- [WHAT THIS TASK INVOLVES]:
Each line of the entries that mentions the string "gamma" needs to be reported.

- [DATA EXTRACTS]:
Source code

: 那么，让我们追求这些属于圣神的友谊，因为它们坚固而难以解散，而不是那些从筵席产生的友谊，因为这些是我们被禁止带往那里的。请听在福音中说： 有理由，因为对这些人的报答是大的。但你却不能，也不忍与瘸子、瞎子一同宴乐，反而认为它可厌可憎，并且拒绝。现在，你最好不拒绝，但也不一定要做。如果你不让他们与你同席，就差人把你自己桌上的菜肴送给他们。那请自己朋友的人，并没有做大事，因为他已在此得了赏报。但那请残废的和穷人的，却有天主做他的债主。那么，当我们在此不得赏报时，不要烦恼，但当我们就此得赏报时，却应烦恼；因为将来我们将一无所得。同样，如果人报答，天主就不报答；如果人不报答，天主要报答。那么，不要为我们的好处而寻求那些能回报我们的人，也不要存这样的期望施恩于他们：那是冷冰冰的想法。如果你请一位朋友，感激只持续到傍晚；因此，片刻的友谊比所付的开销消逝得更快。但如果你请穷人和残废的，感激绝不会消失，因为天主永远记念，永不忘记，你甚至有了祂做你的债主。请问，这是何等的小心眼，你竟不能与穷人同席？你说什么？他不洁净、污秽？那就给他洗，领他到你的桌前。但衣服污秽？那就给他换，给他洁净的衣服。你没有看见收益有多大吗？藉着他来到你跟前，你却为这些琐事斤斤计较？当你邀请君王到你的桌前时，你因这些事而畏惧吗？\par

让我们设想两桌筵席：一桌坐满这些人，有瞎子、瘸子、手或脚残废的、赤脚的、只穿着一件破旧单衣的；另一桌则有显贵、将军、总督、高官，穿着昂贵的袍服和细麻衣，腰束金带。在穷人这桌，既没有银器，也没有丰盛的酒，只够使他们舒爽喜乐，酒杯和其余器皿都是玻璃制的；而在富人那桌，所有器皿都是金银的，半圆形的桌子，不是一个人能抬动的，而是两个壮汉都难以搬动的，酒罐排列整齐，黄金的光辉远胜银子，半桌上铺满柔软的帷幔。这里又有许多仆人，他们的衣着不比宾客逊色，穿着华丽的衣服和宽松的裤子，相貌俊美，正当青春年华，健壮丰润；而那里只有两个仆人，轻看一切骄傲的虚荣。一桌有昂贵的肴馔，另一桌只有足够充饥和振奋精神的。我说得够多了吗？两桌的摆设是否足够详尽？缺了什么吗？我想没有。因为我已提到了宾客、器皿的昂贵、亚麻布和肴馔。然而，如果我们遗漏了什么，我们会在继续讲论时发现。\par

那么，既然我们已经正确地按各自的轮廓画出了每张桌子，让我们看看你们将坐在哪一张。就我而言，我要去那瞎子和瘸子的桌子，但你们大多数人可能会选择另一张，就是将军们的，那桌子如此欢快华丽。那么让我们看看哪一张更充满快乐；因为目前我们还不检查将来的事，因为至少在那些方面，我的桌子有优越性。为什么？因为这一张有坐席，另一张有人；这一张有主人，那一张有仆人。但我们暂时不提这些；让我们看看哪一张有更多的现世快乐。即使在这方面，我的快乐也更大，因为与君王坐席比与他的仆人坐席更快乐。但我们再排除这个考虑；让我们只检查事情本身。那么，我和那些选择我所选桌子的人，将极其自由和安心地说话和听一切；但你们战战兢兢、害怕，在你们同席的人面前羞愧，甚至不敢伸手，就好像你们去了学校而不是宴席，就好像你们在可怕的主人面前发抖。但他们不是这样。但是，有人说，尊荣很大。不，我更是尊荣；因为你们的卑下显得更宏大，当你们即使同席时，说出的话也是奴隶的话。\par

==

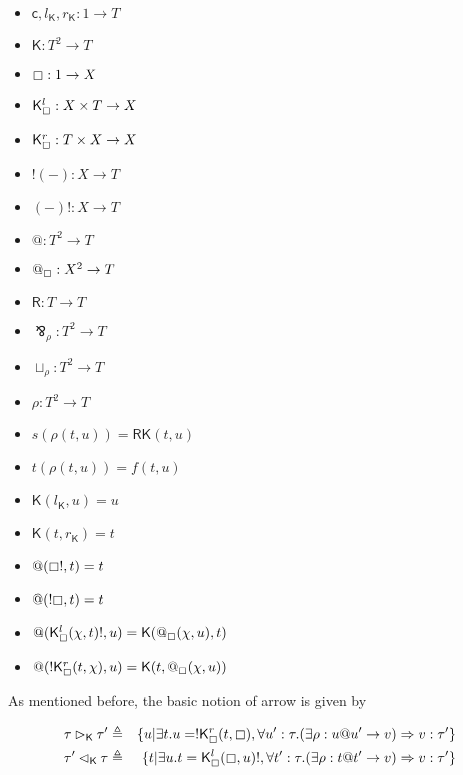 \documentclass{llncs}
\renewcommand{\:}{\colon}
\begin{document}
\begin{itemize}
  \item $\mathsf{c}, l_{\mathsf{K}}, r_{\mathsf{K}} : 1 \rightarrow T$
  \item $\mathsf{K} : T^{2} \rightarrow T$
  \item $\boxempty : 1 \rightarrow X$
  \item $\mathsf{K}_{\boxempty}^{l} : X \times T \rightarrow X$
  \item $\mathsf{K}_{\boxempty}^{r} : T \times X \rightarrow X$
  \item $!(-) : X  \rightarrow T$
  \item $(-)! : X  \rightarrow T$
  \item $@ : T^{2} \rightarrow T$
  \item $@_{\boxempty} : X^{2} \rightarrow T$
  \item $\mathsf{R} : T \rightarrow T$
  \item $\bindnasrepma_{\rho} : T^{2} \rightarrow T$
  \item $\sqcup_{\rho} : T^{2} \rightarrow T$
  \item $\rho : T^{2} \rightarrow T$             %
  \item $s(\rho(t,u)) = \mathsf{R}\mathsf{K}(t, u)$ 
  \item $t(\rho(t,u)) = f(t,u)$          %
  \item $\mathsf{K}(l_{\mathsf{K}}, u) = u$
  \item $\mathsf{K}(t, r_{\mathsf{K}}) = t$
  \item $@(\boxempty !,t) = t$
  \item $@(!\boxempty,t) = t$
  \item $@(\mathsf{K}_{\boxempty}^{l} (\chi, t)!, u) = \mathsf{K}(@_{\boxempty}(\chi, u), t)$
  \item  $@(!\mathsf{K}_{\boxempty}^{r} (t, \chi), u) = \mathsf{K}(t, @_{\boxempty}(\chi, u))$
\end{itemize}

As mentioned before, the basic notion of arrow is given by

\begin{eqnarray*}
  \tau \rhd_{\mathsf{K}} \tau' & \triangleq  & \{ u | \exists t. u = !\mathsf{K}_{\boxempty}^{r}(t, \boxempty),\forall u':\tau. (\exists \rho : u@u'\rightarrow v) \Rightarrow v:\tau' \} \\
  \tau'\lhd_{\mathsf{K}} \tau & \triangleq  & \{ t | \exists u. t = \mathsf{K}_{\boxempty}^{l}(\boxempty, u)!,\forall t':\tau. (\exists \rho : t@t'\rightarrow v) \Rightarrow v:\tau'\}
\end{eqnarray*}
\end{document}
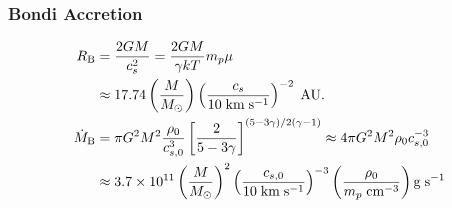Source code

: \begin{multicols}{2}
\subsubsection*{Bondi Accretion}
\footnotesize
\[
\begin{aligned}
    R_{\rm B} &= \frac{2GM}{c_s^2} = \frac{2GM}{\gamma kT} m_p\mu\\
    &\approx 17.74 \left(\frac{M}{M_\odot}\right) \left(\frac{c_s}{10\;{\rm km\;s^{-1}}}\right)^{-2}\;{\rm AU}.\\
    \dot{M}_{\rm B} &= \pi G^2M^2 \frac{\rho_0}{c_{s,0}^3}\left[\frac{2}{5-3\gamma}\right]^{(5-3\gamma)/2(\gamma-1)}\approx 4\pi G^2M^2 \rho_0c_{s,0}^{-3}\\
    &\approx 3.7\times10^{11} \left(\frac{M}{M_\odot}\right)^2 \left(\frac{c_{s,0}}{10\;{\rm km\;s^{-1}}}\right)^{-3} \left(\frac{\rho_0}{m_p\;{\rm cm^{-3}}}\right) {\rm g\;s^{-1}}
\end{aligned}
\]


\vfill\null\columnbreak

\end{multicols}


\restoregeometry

- [EXERCISE RESULT]:
    R_{\rm B} &= \frac{2GM}{c_s^2} = \frac{2GM}{\gamma kT} m_p\mu\\
    \dot{M}_{\rm B} &= \pi G^2M^2 \frac{\rho_0}{c_{s,0}^3}\left[\frac{2}{5-3\gamma}\right]^{(5-3\gamma)/2(\gamma-1)}\approx 4\pi G^2M^2 \rho_0c_{s,0}^{-3}\\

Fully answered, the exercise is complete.